Transcribe the full listing exactly.

● ● ● ● ● ● ●

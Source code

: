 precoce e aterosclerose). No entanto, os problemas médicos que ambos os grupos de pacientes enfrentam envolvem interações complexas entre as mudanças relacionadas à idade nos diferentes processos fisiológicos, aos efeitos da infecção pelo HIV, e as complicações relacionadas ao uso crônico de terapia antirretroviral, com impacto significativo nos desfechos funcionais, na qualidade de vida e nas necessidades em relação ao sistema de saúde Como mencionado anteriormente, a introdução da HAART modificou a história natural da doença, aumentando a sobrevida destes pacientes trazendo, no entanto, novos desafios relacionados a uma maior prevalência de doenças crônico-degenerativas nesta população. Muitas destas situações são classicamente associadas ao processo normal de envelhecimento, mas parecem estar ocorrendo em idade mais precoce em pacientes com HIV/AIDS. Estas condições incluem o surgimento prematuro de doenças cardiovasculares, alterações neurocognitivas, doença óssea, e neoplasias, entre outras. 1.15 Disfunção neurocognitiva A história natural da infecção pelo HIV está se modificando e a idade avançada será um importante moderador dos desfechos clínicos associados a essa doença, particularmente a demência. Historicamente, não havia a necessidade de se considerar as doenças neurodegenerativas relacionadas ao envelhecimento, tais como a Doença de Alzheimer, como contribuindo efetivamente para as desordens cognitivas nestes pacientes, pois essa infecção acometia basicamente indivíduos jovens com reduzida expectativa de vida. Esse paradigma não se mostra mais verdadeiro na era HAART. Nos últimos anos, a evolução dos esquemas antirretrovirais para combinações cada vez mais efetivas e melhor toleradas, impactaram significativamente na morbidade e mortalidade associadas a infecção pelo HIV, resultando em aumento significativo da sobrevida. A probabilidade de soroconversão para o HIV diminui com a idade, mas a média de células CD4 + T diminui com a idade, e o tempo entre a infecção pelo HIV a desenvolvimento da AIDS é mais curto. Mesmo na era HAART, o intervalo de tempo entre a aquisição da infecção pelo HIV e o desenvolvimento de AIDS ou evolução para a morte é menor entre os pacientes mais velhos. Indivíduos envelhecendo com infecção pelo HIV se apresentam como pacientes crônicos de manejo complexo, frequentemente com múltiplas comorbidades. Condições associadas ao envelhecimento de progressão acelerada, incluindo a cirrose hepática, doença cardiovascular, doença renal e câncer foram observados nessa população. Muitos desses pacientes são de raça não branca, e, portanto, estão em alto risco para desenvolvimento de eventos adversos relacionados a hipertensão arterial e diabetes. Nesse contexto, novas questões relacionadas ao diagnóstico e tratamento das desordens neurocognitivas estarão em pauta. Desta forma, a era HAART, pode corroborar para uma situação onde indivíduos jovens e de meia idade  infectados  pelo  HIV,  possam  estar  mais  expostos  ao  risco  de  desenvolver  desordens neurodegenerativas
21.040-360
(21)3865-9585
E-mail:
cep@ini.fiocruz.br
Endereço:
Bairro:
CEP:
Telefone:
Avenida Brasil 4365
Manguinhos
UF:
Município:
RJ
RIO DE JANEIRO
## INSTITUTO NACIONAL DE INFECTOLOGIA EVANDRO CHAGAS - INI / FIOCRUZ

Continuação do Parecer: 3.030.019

● ● ● ● ● ● ●

RESPONSE TO THE TASK
Source code

: precoce e aterosclerose). No entanto, os problemas médicos que ambos os grupos de pacientes enfrentam envolvem interações complexas entre as mudanças relacionadas à idade nos diferentes processos fisiológicos, aos efeitos da infecção pelo HIV, e as complicações relacionadas ao uso crônico de terapia antirretroviral, com impacto significativo nos desfechos funcionais, na qualidade de vida e nas necessidades em relação ao sistema de saúde Como mencionado anteriormente, a introdução da HAART modificou a história natural da doença, aumentando a sobrevida destes pacientes trazendo, no entanto, novos desafios relacionados a uma maior prevalência de doenças crônico-degenerativas nesta população. Muitas destas situações são classicamente associadas ao processo normal de envelhecimento, mas parecem estar ocorrendo em idade mais precoce em pacientes com HIV/AIDS. Estas condições incluem o surgimento prematuro de doenças cardiovasculares, alterações neurocognitivas, doença óssea, e neoplasias, entre outras. 1.15 Disfunção neurocognitiva A história natural da infecção pelo HIV está se modificando e a idade avançada será um importante moderador dos desfechos clínicos associados a essa doença, particularmente a demência. Historicamente, não havia a necessidade de se considerar as doenças neurodegenerativas relacionadas ao envelhecimento, tais como a Doença de Alzheimer, como contribuindo efetivamente para as desordens cognitivas nestes pacientes, pois essa infecção acometia basicamente indivíduos jovens com reduzida expectativa de vida. Esse paradigma não se mostra mais verdadeiro na era HAART. Nos últimos anos, a evolução dos esquemas antirretrovirais para combinações cada vez mais efetivas e melhor toleradas, impactaram significativamente na morbidade e mortalidade associadas a infecção pelo HIV, resultando em aumento significativo da sobrevida. A probabilidade de soroconversão para o HIV diminui com a idade, mas a média de células CD4 + T diminui com a idade, e o tempo entre a infecção pelo HIV a desenvolvimento da AIDS é mais curto. Mesmo na era HAART, o intervalo de tempo entre a aquisição da infecção pelo HIV e o desenvolvimento de AIDS ou evolução para a morte é menor entre os pacientes mais velhos. Indivíduos envelhecendo com infecção pelo HIV se apresentam como pacientes crônicos de manejo complexo, frequentemente com múltiplas comorbidades. Condições associadas ao envelhecimento de progressão acelerada, incluindo a cirrose hepática, doença cardiovascular, doença renal e câncer foram observados nessa população. Muitos desses pacientes são de raça não branca, e, portanto, estão em alto risco para desenvolvimento de eventos adversos relacionados a hipertensão arterial e diabetes. Nesse contexto, novas questões relacionadas ao diagnóstico e tratamento das desordens neurocognitivas estarão em pauta. Desta forma, a era HAART, pode corroborar para uma situação onde indivíduos jovens e de meia idade  infectados  pelo  HIV,  possam  estar  mais  expostos  ao  risco  de  desenvolver  desordens neurodegenerativas
21.040-360
(21)3865-9585
E-mail:
cep@ini.fiocruz.br
Endereço:
Bairro:
CEP:
Telefone:
Avenida Brasil 4365
Manguinhos
UF:
Município:
RJ
RIO DE JANEIRO
## INSTITUTO NACIONAL DE INFECTOLOGIA EVANDRO CHAGAS - INI / FIOCRUZ

Continuação do Parecer: 3.030.019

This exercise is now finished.